Copy every record that follows, word for word.

(Records drawn from a dataset)
=== Section Start ===

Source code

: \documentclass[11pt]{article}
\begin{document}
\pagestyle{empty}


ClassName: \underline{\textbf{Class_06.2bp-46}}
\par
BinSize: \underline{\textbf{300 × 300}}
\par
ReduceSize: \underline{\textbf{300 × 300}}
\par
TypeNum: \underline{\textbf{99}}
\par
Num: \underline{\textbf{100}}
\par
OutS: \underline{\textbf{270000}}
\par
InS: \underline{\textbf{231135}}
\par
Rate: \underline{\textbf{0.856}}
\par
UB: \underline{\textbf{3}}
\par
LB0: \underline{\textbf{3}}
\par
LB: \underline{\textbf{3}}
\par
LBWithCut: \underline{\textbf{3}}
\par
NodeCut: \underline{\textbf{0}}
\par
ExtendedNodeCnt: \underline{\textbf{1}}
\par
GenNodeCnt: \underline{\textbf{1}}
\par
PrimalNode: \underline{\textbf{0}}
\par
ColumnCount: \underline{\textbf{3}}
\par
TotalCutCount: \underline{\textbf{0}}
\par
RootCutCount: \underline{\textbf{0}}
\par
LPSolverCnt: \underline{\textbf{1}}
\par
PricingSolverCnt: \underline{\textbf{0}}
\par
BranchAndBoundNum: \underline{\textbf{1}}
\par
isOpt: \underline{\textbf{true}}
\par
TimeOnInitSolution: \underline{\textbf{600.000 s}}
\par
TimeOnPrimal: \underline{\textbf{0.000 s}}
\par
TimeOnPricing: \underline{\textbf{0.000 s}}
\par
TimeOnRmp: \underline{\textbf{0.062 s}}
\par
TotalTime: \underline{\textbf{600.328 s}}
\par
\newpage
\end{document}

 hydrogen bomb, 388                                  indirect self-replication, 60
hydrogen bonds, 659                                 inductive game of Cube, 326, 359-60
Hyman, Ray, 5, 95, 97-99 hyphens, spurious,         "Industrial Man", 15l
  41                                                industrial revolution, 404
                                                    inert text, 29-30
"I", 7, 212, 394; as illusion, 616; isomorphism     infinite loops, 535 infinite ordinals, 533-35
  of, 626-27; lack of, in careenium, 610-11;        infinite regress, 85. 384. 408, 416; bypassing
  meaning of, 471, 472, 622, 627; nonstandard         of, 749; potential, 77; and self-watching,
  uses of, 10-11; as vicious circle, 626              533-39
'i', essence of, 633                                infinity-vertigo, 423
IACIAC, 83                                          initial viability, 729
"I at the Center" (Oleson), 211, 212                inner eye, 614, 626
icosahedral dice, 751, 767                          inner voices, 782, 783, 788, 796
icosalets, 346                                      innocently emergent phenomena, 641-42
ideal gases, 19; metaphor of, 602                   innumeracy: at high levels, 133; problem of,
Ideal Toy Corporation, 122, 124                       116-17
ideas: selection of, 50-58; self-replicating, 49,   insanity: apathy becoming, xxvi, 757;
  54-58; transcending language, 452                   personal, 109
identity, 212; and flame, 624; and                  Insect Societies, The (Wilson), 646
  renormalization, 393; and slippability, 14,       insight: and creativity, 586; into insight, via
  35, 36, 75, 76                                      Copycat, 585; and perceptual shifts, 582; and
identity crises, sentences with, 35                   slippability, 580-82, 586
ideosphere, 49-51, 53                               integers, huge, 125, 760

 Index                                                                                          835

=== Section End ===

Task result -
Source code

: \documentclass[11pt]{article}
\begin{document}
\pagestyle{empty}


ClassName: \underline{\textbf{Class_06.2bp-46}}
\par
BinSize: \underline{\textbf{300 × 300}}
\par
ReduceSize: \underline{\textbf{300 × 300}}
\par
TypeNum: \underline{\textbf{99}}
\par
Num: \underline{\textbf{100}}
\par
OutS: \underline{\textbf{270000}}
\par
InS: \underline{\textbf{231135}}
\par
Rate: \underline{\textbf{0.856}}
\par
UB: \underline{\textbf{3}}
\par
LB0: \underline{\textbf{3}}
\par
LB: \underline{\textbf{3}}
\par
LBWithCut: \underline{\textbf{3}}
\par
NodeCut: \underline{\textbf{0}}
\par
ExtendedNodeCnt: \underline{\textbf{1}}
\par
GenNodeCnt: \underline{\textbf{1}}
\par
PrimalNode: \underline{\textbf{0}}
\par
ColumnCount: \underline{\textbf{3}}
\par
TotalCutCount: \underline{\textbf{0}}
\par
RootCutCount: \underline{\textbf{0}}
\par
LPSolverCnt: \underline{\textbf{1}}
\par
PricingSolverCnt: \underline{\textbf{0}}
\par
BranchAndBoundNum: \underline{\textbf{1}}
\par
isOpt: \underline{\textbf{true}}
\par
TimeOnInitSolution: \underline{\textbf{600.000 s}}
\par
TimeOnPrimal: \underline{\textbf{0.000 s}}
\par
TimeOnPricing: \underline{\textbf{0.000 s}}
\par
TimeOnRmp: \underline{\textbf{0.062 s}}
\par
TotalTime: \underline{\textbf{600.328 s}}
\par
\newpage
\end{document}

 hydrogen bomb, 388                                  indirect self-replication, 60
hydrogen bonds, 659                                 inductive game of Cube, 326, 359-60
Hyman, Ray, 5, 95, 97-99 hyphens, spurious,         "Industrial Man", 15l
  41                                                industrial revolution, 404
                                                    inert text, 29-30
"I", 7, 212, 394; as illusion, 616; isomorphism     infinite loops, 535 infinite ordinals, 533-35
  of, 626-27; lack of, in careenium, 610-11;        infinite regress, 85. 384. 408, 416; bypassing
  meaning of, 471, 472, 622, 627; nonstandard         of, 749; potential, 77; and self-watching,
  uses of, 10-11; as vicious circle, 626              533-39
'i', essence of, 633                                infinity-vertigo, 423
IACIAC, 83                                          initial viability, 729
"I at the Center" (Oleson), 211, 212                inner eye, 614, 626
icosahedral dice, 751, 767                          inner voices, 782, 783, 788, 796
icosalets, 346                                      innocently emergent phenomena, 641-42
ideal gases, 19; metaphor of, 602                   innumeracy: at high levels, 133; problem of,
Ideal Toy Corporation, 122, 124                       116-17
ideas: selection of, 50-58; self-replicating, 49,   insanity: apathy becoming, xxvi, 757;
  54-58; transcending language, 452                   personal, 109
identity, 212; and flame, 624; and                  Insect Societies, The (Wilson), 646
  renormalization, 393; and slippability, 14,       insight: and creativity, 586; into insight, via
  35, 36, 75, 76                                      Copycat, 585; and perceptual shifts, 582; and
identity crises, sentences with, 35                   slippability, 580-82, 586
ideosphere, 49-51, 53                               integers, huge, 125, 760

 Index                                                                                          835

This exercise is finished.